Problem details
Among the lines below, some may contain the string "performance". Say how many do, and give nothing besides the number.

Start of Information given

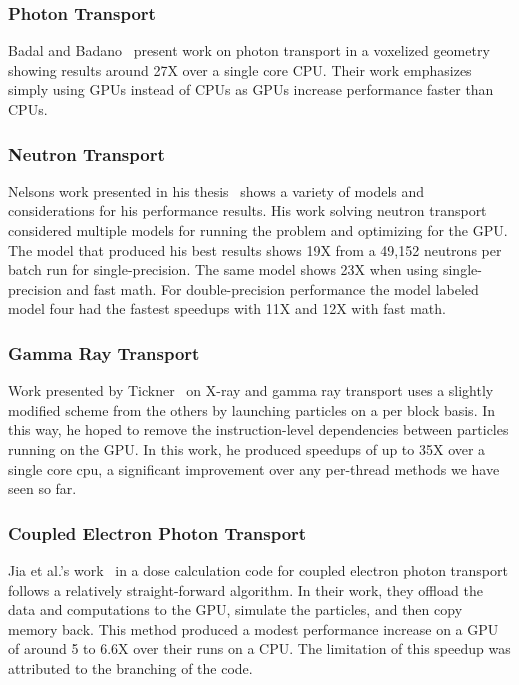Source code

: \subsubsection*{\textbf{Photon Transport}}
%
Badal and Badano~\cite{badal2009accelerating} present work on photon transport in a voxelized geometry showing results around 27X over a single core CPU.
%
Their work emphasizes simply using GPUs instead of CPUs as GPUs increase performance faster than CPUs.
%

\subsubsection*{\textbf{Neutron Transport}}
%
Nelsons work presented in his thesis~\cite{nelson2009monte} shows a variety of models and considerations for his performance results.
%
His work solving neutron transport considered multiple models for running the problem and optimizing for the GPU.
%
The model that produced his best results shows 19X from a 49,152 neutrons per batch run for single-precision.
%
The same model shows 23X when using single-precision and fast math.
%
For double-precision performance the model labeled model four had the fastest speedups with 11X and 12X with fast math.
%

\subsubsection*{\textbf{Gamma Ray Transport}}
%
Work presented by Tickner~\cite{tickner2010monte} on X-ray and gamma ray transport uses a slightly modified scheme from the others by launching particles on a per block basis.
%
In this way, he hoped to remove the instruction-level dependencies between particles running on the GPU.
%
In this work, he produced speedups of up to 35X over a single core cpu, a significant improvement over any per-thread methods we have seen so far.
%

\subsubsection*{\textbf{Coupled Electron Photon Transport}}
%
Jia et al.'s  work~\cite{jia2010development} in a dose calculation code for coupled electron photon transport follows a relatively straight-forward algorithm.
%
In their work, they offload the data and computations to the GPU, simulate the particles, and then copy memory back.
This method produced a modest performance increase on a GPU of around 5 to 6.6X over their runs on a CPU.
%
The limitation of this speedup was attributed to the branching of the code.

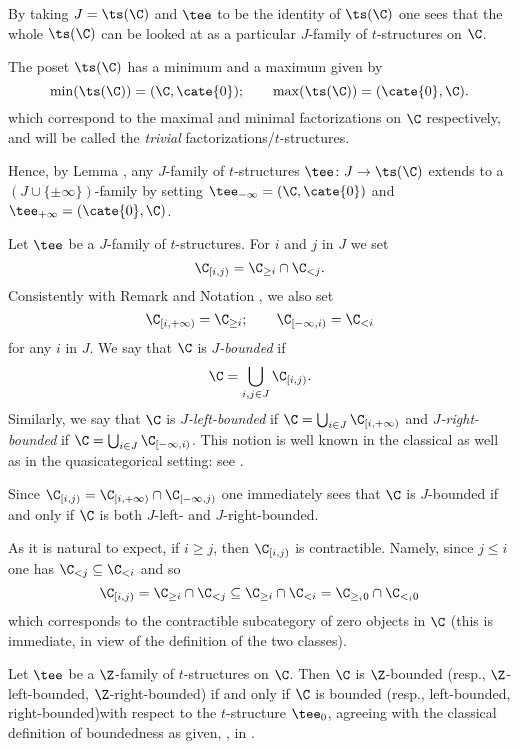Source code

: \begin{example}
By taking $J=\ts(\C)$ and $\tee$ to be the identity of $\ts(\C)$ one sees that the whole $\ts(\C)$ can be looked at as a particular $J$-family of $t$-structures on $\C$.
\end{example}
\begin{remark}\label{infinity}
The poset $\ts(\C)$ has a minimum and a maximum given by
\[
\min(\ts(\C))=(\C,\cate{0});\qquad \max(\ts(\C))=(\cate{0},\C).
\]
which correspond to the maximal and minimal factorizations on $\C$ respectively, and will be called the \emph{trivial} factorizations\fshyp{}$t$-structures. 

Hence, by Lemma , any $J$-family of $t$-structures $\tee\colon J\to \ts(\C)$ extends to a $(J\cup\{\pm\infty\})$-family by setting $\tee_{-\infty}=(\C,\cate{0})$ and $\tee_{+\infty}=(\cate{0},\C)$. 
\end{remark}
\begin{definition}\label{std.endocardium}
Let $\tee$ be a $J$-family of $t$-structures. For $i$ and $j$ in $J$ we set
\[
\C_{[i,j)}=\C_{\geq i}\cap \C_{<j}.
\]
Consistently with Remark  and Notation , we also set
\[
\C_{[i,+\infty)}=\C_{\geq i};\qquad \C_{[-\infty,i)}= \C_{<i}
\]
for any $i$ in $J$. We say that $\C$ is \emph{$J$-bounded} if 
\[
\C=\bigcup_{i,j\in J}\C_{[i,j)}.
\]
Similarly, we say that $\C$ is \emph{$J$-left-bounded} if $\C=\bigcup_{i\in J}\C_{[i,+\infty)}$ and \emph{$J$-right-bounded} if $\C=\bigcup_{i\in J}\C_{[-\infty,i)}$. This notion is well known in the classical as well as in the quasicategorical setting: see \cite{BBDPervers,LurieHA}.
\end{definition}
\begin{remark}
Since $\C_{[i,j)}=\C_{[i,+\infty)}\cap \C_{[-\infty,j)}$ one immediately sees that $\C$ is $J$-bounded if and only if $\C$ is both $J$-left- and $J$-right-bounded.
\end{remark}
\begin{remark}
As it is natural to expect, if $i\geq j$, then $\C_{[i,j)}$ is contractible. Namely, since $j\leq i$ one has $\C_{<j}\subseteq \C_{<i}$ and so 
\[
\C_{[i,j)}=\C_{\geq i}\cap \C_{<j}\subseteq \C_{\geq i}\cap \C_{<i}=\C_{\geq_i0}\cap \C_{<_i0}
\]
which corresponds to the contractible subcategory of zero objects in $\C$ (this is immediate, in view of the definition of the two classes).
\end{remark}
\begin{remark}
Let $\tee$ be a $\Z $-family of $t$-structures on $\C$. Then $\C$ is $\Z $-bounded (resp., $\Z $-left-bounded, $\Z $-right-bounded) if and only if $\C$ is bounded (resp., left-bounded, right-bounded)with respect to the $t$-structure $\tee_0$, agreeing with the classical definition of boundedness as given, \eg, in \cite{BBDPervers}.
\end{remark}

End of Information given

Exercise solution
4